(Extracted data entries)
*** Block opens ***
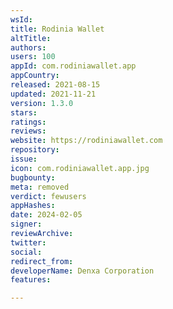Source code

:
 ```yaml
---
wsId: 
title: Rodinia Wallet
altTitle: 
authors: 
users: 100
appId: com.rodiniawallet.app
appCountry: 
released: 2021-08-15
updated: 2021-11-21
version: 1.3.0
stars: 
ratings: 
reviews: 
website: https://rodiniawallet.com
repository: 
issue: 
icon: com.rodiniawallet.app.jpg
bugbounty: 
meta: removed
verdict: fewusers
appHashes: 
date: 2024-02-05
signer: 
reviewArchive: 
twitter: 
social: 
redirect_from: 
developerName: Denxa Corporation
features: 

---
```


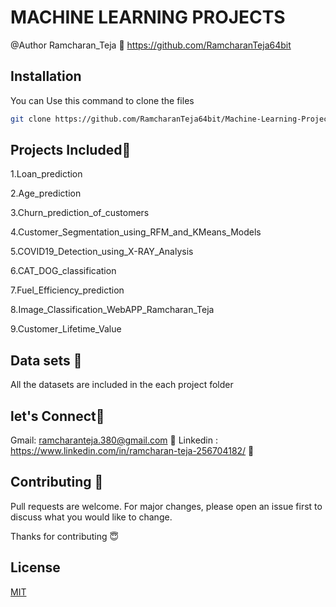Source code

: # MACHINE LEARNING PROJECTS

@Author Ramcharan_Teja
📝  https://github.com/RamcharanTeja64bit

## Installation

You can Use this command to clone the files 

```bash
git clone https://github.com/RamcharanTeja64bit/Machine-Learning-Projects.git
```

## Projects Included💎

1.Loan_prediction

2.Age_prediction

3.Churn_prediction_of_customers

4.Customer_Segmentation_using_RFM_and_KMeans_Models

5.COVID19_Detection_using_X-RAY_Analysis

6.CAT_DOG_classification

7.Fuel_Efficiency_prediction

8.Image_Classification_WebAPP_Ramcharan_Teja

9.Customer_Lifetime_Value
## Data sets	📖 
All the datasets are included in the each project folder

## let's Connect💫 
Gmail: ramcharanteja.380@gmail.com 🔮 
Linkedin : https://www.linkedin.com/in/ramcharan-teja-256704182/ 🔆 


## Contributing 📝
Pull requests are welcome. For major changes, please open an issue first to discuss what you would like to change.

Thanks for contributing  😇

## License
[MIT](https://choosealicense.com/licenses/mit/)
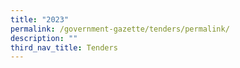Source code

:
 ```yaml
---
title: "2023"
permalink: /government-gazette/tenders/permalink/
description: ""
third_nav_title: Tenders
---
```

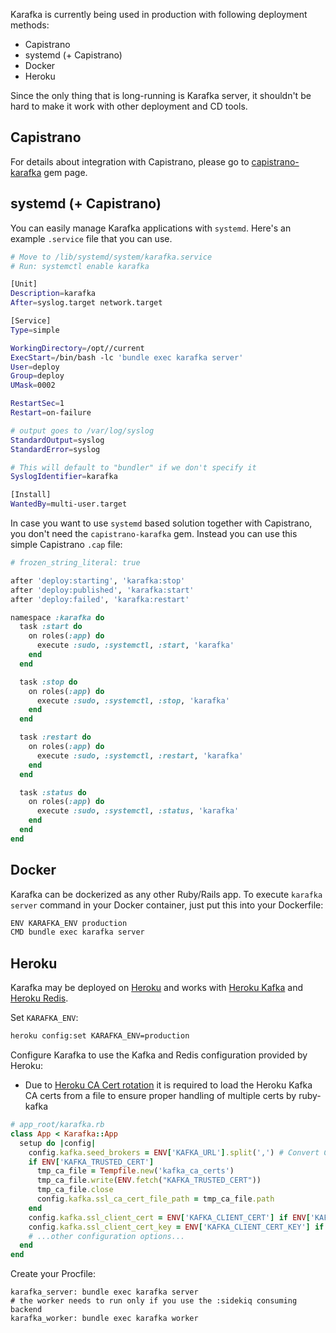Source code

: Karafka is currently being used in production with following deployment methods:

  - Capistrano
  - systemd (+ Capistrano)
  - Docker
  - Heroku

Since the only thing that is long-running is Karafka server, it shouldn't be hard to make it work with other deployment and CD tools.

## Capistrano

For details about integration with Capistrano, please go to [capistrano-karafka](https://github.com/karafka/capistrano-karafka) gem page.

## systemd (+ Capistrano)

You can easily manage Karafka applications with `systemd`. Here's an example `.service` file that you can use.

```bash
# Move to /lib/systemd/system/karafka.service
# Run: systemctl enable karafka

[Unit]
Description=karafka
After=syslog.target network.target

[Service]
Type=simple

WorkingDirectory=/opt//current
ExecStart=/bin/bash -lc 'bundle exec karafka server'
User=deploy
Group=deploy
UMask=0002

RestartSec=1
Restart=on-failure

# output goes to /var/log/syslog
StandardOutput=syslog
StandardError=syslog

# This will default to "bundler" if we don't specify it
SyslogIdentifier=karafka

[Install]
WantedBy=multi-user.target
```

In case you want to use `systemd` based solution together with Capistrano, you don't need the `capistrano-karafka` gem. Instead you can use this simple Capistrano `.cap` file:

```ruby
# frozen_string_literal: true

after 'deploy:starting', 'karafka:stop'
after 'deploy:published', 'karafka:start'
after 'deploy:failed', 'karafka:restart'

namespace :karafka do
  task :start do
    on roles(:app) do
      execute :sudo, :systemctl, :start, 'karafka'
    end
  end

  task :stop do
    on roles(:app) do
      execute :sudo, :systemctl, :stop, 'karafka'
    end
  end

  task :restart do
    on roles(:app) do
      execute :sudo, :systemctl, :restart, 'karafka'
    end
  end

  task :status do
    on roles(:app) do
      execute :sudo, :systemctl, :status, 'karafka'
    end
  end
end
```

## Docker

Karafka can be dockerized as any other Ruby/Rails app. To execute ```karafka server``` command in your Docker container, just put this into your Dockerfile:

```bash
ENV KARAFKA_ENV production
CMD bundle exec karafka server
```

## Heroku

Karafka may be deployed on [Heroku](https://www.heroku.com/) and works with
[Heroku Kafka](https://www.heroku.com/kafka) and [Heroku Redis](https://www.heroku.com/redis).

Set `KARAFKA_ENV`:
```bash
heroku config:set KARAFKA_ENV=production
```

Configure Karafka to use the Kafka and Redis configuration provided by Heroku:
* Due to [Heroku CA Cert rotation](https://devcenter.heroku.com/articles/ca-cert-rotation-kafka) it is required to load the Heroku Kafka CA certs from a file to ensure proper handling of multiple certs by ruby-kafka
```ruby
# app_root/karafka.rb
class App < Karafka::App
  setup do |config|
    config.kafka.seed_brokers = ENV['KAFKA_URL'].split(',') # Convert CSV list of broker urls to an array
    if ENV['KAFKA_TRUSTED_CERT']
      tmp_ca_file = Tempfile.new('kafka_ca_certs')
      tmp_ca_file.write(ENV.fetch("KAFKA_TRUSTED_CERT"))
      tmp_ca_file.close
      config.kafka.ssl_ca_cert_file_path = tmp_ca_file.path
    end
    config.kafka.ssl_client_cert = ENV['KAFKA_CLIENT_CERT'] if ENV['KAFKA_CLIENT_CERT']
    config.kafka.ssl_client_cert_key = ENV['KAFKA_CLIENT_CERT_KEY'] if ENV['KAFKA_CLIENT_CERT_KEY']
    # ...other configuration options...
  end
end
```

Create your Procfile:
```text
karafka_server: bundle exec karafka server
# the worker needs to run only if you use the :sidekiq consuming backend
karafka_worker: bundle exec karafka worker
```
*** Block closes ***
■ TASK GOAL: Which of the lines above carry the string "github"? Copy every one.

■ RESPONSE FOR THIS EXERCISE:
📝  https://github.com/RamcharanTeja64bit
git clone https://github.com/RamcharanTeja64bit/Machine-Learning-Projects.git
For details about integration with Capistrano, please go to [capistrano-karafka](https://github.com/karafka/capistrano-karafka) gem page.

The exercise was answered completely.